Exact results for the criticality of quench dynamics in quantum Ising models

TL;DR

This paper provides exact analytical results for the critical behavior of quench dynamics in the quantum Ising model, revealing how susceptibility features signal quantum phase transitions at both zero and finite temperatures.

Contribution

It offers the first exact analysis of quench dynamics in the quantum Ising model, demonstrating the robustness of susceptibility discontinuities at the critical point across temperatures.

Findings

Quench magnetic susceptibility mirrors static susceptibility scaling.

Discontinuity in susceptibility persists at the quantum critical point.

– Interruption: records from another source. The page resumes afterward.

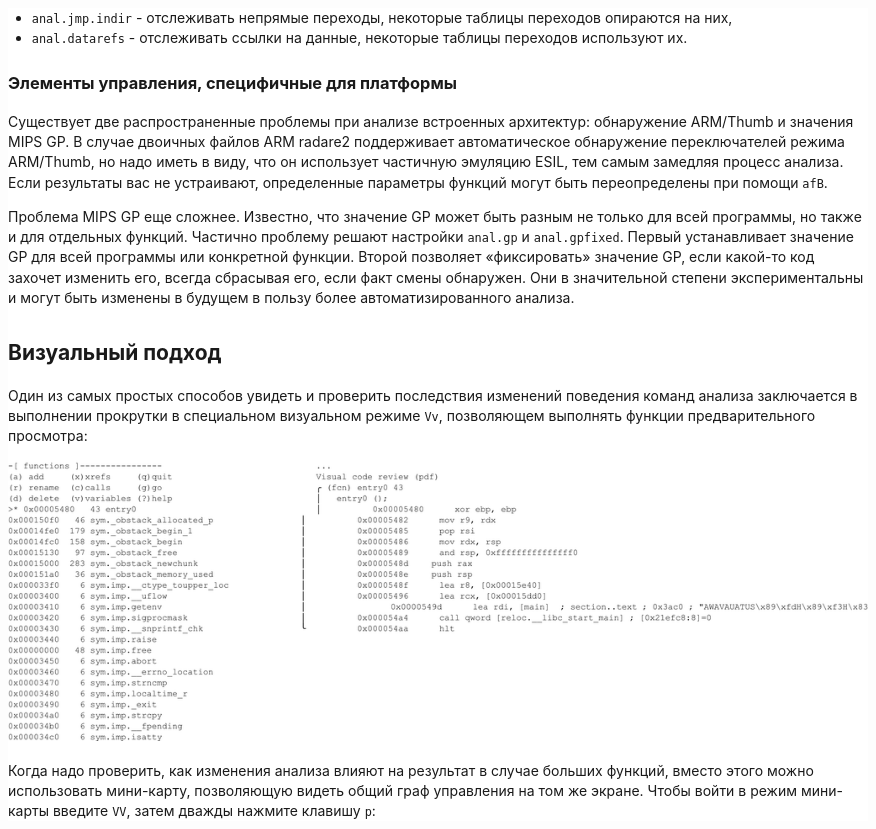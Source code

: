 - `anal.jmp.indir` - отслеживать непрямые переходы, некоторые таблицы переходов опираются на них,
- `anal.datarefs` - отслеживать ссылки на данные, некоторые таблицы переходов используют их.

### Элементы управления, специфичные для платформы

Существует две распространенные проблемы при анализе встроенных архитектур: обнаружение ARM/Thumb и значения MIPS GP. В случае двоичных файлов ARM radare2 поддерживает автоматическое обнаружение переключателей режима ARM/Thumb, но надо иметь в виду, что он использует частичную эмуляцию ESIL, тем самым замедляя процесс анализа. Если результаты вас не устраивают, определенные параметры функций могут быть переопределены при помощи `afB`.

Проблема MIPS GP еще сложнее. Известно, что значение GP может быть разным не только для всей программы, но также и для отдельных функций. Частично проблему решают настройки `anal.gp` и `anal.gpfixed`. Первый устанавливает значение GP для всей программы или конкретной функции. Второй позволяет «фиксировать» значение GP, если какой-то код захочет изменить его, всегда сбрасывая его, если факт смены обнаружен. Они в значительной степени экспериментальны и могут быть изменены в будущем в пользу более автоматизированного анализа.

## Визуальный подход

Один из самых простых способов увидеть и проверить последствия изменений поведения команд анализа заключается в выполнении прокрутки в специальном визуальном режиме `Vv`, позволяющем выполнять функции предварительного просмотра:

![vv](code_analysis_vv.png)

Когда надо проверить, как изменения анализа влияют на результат в случае больших функций, вместо этого можно использовать мини-карту, позволяющую видеть общий граф управления на том же экране. Чтобы войти в режим мини-карты введите `VV`, затем дважды нажмите клавишу `p`:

Robustness of critical signatures at finite temperatures.

Abstract

Based on the obtained exact results we systematically study the quench dynamics of a one-dimensional spin-1/2 transverse field Ising model with zero- and finite-temperature initial states. We focus on the magnetization of the system after a sudden change of the external field and a coherent time-evolution process. With a zero-temperature initial state, the quench magnetic susceptibility as a function of the initial field strength exhibits strongly similar scaling behaviors to those of the static magnetic susceptibility, and the quench magnetic susceptibility as a function of the final field strength shows a discontinuity at the quantum critical point. This discontinuity remains robust and always occurs at the quantum critical point even for the case of finite-temperature initial systems, which indicates a great advantage of employing quench dynamics to study quantum phase transitions.